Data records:
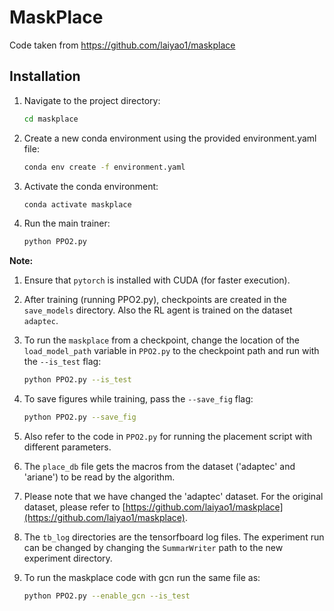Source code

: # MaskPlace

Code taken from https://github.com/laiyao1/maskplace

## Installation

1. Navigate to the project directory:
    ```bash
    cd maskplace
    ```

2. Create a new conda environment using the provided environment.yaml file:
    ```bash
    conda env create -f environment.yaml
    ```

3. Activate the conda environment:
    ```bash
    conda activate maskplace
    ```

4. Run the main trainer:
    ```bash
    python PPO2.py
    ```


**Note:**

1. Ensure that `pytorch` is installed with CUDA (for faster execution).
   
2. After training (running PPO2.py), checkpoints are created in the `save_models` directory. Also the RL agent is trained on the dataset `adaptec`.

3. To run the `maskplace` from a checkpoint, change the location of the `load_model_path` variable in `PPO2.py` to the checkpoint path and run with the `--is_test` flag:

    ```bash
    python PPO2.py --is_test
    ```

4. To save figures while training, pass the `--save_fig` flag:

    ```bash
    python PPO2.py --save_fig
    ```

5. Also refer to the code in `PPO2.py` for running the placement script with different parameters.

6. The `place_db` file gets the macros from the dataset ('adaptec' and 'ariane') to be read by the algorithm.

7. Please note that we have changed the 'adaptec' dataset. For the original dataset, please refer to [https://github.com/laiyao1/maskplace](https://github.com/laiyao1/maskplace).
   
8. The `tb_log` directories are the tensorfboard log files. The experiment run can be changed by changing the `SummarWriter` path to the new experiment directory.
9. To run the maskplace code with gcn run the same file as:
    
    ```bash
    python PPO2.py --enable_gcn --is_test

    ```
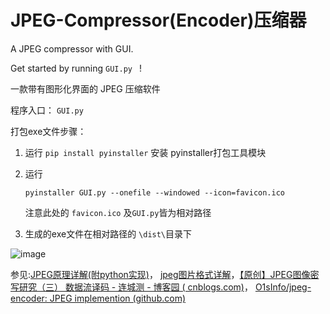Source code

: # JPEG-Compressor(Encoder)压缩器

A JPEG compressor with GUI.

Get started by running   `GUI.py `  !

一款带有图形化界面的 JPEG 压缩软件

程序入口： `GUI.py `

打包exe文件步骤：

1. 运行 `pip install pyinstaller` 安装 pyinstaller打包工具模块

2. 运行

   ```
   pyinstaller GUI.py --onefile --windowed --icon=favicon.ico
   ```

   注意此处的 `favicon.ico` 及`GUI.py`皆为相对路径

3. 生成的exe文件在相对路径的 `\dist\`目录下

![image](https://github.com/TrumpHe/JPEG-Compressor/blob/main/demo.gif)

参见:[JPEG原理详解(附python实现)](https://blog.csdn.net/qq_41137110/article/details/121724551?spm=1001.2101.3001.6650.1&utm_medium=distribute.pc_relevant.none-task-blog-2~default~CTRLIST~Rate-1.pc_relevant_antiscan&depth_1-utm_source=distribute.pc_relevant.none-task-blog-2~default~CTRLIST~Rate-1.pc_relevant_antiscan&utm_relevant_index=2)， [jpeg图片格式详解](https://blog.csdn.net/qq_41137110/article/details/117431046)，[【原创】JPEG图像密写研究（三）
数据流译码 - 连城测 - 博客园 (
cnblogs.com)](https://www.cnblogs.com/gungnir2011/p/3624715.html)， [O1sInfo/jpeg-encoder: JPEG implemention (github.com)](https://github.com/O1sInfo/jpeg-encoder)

--

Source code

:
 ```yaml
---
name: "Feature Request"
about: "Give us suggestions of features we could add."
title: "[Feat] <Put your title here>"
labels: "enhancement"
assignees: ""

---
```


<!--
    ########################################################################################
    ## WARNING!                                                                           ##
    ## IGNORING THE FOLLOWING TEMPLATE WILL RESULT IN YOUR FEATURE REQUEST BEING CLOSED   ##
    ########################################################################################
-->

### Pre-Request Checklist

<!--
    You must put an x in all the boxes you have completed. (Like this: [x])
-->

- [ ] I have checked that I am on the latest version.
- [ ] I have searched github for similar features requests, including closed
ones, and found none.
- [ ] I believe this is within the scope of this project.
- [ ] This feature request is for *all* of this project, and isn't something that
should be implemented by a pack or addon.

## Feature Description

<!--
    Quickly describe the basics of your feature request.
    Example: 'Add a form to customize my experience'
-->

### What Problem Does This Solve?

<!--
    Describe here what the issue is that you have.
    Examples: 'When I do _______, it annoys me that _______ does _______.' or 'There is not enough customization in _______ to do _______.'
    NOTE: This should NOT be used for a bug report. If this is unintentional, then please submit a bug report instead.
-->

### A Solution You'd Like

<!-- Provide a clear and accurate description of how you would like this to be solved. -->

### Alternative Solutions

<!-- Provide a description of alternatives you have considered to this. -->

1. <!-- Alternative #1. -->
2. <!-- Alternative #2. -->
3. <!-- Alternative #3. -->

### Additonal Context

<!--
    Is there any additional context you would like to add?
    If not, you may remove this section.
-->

**WORK TASK:** Locate the lines above that contain "none" and copy them.

**RESULT OF THIS EXERCISE:**
参见:[JPEG原理详解(附python实现)](https://blog.csdn.net/qq_41137110/article/details/121724551?spm=1001.2101.3001.6650.1&utm_medium=distribute.pc_relevant.none-task-blog-2~default~CTRLIST~Rate-1.pc_relevant_antiscan&depth_1-utm_source=distribute.pc_relevant.none-task-blog-2~default~CTRLIST~Rate-1.pc_relevant_antiscan&utm_relevant_index=2)， [jpeg图片格式详解](https://blog.csdn.net/qq_41137110/article/details/117431046)，[【原创】JPEG图像密写研究（三）
ones, and found none.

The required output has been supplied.